Этот "рыцарь Николай" сделался 14-го декабря 1825 года императором Николаем и оправдал своею жизнью и царствованием предсказание Екатерины: действительно Николай Павлович жил и умер рыцарем.
Через несколько дней после рождения великого князя Николая Павловича были объявлены некоторые милости. Императрица уведомила 1-го июля московского главнокомандующего М.М. Измайлова, что "для рождения внука" она всемилостивейше жалует погоревшим дворцовой деревни Панок крестьянам по 25 рублей на каждый двор, всего 1,450 рублей. Сверх того, Екатерина писала тому же М.М. Измайлову 2-го июля, что, рассмотрит дело о продаже некоторыми купцами запрещенных книг и приговоренных к разным наказаниям, она "для рождения любезного внука" всемилостивейше их прощает.

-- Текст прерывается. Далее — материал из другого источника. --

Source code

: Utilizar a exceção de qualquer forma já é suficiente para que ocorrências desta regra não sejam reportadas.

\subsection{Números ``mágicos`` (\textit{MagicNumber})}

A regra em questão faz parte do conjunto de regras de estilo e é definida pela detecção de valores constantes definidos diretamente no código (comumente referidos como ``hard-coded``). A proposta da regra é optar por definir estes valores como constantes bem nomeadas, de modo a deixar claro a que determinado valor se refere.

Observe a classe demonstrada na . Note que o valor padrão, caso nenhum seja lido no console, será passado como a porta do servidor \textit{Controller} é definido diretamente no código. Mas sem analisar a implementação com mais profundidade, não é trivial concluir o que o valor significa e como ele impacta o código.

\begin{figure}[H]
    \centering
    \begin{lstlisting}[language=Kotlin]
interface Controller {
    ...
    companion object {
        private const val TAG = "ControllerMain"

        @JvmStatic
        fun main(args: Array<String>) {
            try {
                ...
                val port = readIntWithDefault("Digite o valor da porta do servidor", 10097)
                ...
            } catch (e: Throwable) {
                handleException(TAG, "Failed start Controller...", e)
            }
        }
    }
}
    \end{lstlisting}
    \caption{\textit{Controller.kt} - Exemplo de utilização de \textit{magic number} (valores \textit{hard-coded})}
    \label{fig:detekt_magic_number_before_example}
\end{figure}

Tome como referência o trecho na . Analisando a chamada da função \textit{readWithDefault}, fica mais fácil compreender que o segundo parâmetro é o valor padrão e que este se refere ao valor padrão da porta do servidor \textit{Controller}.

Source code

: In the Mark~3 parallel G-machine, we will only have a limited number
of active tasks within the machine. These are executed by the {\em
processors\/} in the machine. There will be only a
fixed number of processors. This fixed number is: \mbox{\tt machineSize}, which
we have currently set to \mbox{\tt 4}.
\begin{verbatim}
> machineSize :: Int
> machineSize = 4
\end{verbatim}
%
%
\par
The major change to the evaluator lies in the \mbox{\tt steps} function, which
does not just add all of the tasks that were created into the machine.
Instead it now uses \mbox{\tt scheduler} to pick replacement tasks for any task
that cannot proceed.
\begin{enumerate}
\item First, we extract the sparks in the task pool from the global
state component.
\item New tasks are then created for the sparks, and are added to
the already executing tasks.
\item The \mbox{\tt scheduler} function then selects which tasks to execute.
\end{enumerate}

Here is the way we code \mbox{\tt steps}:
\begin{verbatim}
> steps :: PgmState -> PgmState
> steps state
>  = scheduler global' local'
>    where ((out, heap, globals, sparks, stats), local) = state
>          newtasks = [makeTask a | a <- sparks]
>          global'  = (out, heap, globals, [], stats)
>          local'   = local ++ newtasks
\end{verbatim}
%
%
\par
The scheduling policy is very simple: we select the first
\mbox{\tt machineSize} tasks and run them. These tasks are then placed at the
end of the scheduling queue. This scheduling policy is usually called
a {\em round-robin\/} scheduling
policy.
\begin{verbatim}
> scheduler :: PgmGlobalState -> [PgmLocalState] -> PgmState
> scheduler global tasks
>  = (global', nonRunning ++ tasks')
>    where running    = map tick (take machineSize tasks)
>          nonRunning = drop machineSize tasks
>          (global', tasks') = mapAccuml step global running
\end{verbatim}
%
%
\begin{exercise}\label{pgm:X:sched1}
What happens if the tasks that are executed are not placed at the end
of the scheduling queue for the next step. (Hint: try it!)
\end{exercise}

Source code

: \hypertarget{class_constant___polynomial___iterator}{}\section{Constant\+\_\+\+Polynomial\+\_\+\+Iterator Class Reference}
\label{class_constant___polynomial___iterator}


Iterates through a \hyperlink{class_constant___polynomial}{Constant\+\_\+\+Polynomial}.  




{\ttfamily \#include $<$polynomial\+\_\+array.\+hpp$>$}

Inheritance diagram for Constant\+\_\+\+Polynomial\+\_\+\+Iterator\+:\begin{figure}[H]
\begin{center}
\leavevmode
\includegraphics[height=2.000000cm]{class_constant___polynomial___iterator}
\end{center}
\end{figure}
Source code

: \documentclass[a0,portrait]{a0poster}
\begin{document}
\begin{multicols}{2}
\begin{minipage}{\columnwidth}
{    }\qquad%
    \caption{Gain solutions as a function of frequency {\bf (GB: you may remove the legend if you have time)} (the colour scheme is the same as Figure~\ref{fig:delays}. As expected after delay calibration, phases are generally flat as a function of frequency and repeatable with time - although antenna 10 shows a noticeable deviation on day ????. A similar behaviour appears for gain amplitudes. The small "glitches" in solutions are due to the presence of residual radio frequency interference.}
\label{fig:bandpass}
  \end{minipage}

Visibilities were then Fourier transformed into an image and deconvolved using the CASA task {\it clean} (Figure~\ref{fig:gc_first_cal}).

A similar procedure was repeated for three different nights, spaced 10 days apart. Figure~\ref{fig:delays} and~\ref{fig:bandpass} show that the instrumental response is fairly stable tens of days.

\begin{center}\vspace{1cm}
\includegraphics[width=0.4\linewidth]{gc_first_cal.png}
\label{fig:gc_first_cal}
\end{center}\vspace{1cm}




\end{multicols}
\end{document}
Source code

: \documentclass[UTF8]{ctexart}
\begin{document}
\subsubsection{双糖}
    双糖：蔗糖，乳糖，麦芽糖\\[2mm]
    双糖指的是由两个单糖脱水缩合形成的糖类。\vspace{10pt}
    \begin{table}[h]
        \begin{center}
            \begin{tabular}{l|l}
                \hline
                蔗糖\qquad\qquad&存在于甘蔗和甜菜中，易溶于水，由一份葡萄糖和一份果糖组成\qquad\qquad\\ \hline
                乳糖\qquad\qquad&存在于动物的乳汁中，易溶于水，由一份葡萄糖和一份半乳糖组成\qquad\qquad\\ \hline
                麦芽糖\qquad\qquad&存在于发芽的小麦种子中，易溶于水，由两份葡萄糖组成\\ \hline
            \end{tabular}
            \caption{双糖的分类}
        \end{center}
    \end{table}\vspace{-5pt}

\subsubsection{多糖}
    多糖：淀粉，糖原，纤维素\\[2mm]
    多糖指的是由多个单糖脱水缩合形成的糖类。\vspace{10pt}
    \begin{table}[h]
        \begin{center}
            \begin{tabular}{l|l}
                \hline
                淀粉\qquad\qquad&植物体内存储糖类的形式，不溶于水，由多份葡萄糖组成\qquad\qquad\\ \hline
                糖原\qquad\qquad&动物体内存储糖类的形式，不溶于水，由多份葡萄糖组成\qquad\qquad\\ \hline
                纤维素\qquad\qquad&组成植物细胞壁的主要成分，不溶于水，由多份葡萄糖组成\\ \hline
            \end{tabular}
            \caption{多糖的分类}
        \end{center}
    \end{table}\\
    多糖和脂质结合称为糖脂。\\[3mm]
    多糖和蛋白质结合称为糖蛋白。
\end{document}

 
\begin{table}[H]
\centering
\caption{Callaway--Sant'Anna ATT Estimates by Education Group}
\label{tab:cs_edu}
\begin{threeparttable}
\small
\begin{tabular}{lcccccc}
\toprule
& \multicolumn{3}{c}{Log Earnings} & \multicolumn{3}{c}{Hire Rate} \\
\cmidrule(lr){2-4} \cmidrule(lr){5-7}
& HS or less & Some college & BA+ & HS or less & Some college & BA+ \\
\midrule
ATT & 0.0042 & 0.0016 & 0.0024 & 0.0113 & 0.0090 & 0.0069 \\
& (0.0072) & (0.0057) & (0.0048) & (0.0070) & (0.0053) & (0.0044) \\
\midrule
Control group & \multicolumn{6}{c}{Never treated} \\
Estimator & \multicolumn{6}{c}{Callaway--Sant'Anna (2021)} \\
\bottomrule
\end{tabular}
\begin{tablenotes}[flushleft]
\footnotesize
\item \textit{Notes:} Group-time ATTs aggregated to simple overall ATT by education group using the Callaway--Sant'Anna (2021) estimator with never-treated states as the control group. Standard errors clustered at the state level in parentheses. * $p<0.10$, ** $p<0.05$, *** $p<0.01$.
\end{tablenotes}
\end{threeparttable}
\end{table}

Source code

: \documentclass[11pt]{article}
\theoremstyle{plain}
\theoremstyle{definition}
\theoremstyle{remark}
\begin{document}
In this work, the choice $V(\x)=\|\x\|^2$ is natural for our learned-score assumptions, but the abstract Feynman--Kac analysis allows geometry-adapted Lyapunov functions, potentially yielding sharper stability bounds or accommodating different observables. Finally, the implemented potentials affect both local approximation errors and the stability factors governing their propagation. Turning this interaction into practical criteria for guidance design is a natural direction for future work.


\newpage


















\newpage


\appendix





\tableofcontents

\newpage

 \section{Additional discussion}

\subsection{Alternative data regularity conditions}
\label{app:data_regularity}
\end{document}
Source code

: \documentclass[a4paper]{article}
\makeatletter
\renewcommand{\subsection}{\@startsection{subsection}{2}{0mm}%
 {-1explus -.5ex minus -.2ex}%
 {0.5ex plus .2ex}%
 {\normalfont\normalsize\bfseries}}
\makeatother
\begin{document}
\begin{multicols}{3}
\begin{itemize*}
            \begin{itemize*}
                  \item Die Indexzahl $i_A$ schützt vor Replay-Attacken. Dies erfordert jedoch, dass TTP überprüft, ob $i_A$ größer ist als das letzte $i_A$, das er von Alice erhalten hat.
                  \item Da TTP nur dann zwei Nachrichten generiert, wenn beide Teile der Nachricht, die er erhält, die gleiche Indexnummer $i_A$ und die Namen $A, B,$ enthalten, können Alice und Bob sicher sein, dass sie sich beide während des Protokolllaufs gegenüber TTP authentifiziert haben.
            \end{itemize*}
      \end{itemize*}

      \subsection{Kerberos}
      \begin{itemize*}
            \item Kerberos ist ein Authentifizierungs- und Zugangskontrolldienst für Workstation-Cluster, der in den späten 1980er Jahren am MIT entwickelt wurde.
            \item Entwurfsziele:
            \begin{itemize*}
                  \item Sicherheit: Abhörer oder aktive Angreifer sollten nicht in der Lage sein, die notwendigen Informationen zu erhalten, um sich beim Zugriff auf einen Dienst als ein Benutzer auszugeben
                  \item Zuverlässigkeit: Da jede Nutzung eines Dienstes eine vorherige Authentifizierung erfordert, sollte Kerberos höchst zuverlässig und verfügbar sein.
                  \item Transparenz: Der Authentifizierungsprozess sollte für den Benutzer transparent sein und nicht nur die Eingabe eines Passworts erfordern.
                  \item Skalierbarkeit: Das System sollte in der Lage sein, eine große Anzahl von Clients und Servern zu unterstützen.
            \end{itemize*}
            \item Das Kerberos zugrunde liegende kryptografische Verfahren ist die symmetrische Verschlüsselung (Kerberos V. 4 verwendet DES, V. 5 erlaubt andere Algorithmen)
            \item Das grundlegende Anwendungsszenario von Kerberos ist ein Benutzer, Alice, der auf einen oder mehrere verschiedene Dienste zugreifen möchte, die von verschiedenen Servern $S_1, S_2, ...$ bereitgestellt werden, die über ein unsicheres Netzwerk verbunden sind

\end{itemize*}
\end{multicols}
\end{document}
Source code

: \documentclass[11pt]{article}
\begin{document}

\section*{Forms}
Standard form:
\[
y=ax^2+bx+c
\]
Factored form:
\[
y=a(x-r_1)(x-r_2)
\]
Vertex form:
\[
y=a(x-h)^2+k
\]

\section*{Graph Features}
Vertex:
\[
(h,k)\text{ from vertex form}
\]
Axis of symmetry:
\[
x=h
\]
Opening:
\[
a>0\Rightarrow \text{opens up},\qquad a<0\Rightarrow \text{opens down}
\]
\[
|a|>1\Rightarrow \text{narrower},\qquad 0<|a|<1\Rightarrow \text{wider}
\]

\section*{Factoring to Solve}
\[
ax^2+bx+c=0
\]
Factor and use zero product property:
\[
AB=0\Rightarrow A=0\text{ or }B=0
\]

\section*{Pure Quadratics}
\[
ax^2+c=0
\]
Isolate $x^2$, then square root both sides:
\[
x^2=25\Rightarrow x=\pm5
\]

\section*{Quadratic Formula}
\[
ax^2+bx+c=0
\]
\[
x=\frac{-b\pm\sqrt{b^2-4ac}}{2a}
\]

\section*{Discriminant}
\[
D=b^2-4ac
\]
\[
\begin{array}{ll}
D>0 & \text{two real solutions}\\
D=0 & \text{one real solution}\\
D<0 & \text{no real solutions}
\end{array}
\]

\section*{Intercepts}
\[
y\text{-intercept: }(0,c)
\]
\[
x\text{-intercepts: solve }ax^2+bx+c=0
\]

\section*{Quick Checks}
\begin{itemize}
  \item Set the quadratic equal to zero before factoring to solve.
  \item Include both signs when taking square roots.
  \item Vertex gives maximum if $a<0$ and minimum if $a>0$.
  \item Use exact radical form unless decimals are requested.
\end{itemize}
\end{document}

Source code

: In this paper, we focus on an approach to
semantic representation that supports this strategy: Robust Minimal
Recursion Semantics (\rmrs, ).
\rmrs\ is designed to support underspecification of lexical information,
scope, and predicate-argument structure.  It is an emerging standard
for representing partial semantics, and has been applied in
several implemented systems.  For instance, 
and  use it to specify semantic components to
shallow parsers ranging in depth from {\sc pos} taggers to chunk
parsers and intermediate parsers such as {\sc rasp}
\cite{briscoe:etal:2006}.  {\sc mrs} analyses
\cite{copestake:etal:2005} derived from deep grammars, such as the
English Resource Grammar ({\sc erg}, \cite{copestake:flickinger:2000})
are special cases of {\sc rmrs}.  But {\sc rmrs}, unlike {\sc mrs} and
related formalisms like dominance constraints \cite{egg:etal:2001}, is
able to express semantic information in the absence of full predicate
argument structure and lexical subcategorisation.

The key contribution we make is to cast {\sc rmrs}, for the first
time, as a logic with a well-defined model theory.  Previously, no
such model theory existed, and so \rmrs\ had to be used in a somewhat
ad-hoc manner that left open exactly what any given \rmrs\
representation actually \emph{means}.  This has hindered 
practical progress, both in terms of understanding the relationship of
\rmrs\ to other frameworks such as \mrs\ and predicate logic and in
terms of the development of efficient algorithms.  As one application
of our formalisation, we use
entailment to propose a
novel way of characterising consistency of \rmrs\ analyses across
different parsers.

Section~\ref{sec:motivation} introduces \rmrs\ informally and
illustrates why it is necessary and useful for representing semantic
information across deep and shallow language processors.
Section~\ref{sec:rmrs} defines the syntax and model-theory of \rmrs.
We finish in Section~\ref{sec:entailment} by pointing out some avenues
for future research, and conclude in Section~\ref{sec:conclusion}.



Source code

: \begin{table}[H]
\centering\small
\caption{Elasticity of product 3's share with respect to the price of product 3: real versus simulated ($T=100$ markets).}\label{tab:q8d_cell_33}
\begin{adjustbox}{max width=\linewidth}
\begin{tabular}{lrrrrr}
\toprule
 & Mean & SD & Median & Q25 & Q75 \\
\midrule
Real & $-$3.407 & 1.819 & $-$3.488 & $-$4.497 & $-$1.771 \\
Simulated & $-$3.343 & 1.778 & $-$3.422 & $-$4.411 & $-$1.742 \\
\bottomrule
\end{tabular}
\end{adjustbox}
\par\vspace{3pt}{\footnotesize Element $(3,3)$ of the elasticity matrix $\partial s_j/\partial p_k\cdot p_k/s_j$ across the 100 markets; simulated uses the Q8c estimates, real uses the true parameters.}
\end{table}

Обряд крещения новорожденного великого князя происходил в воскресенье 6-го июля в церкви Царскосельского дворца. Восприемниками от купели назначены были: великий князь Александр Павлович и великая княжна Александра Павловна; последняя должна была заступить место императрицы Екатерины, которая по нездоровью не могла присутствовать при крещении внука и провела только некоторое время на хорах. Младенец был принесен в церковь статс-дамою Шарлоттою Карловною Ливен; ассистентами ее был обер-шталмейстер Нарышкин и граф Николай Иванович Салтыков Крещение и миропомазание совершал протоиерей Савва Исаев.
Во время литургии великий князь Александр Павлович подносил новокрещенного брата своего к приобщению Святых Таин, а перед окончанием литургии возложил на него знаки ордена св. Андрея Первозванного.
В тот же день императрица и цесаревич Павел Петрович принимали поздравления от всего двора, после чего был парадный обед на 174 особы. Вечером был придворный бал.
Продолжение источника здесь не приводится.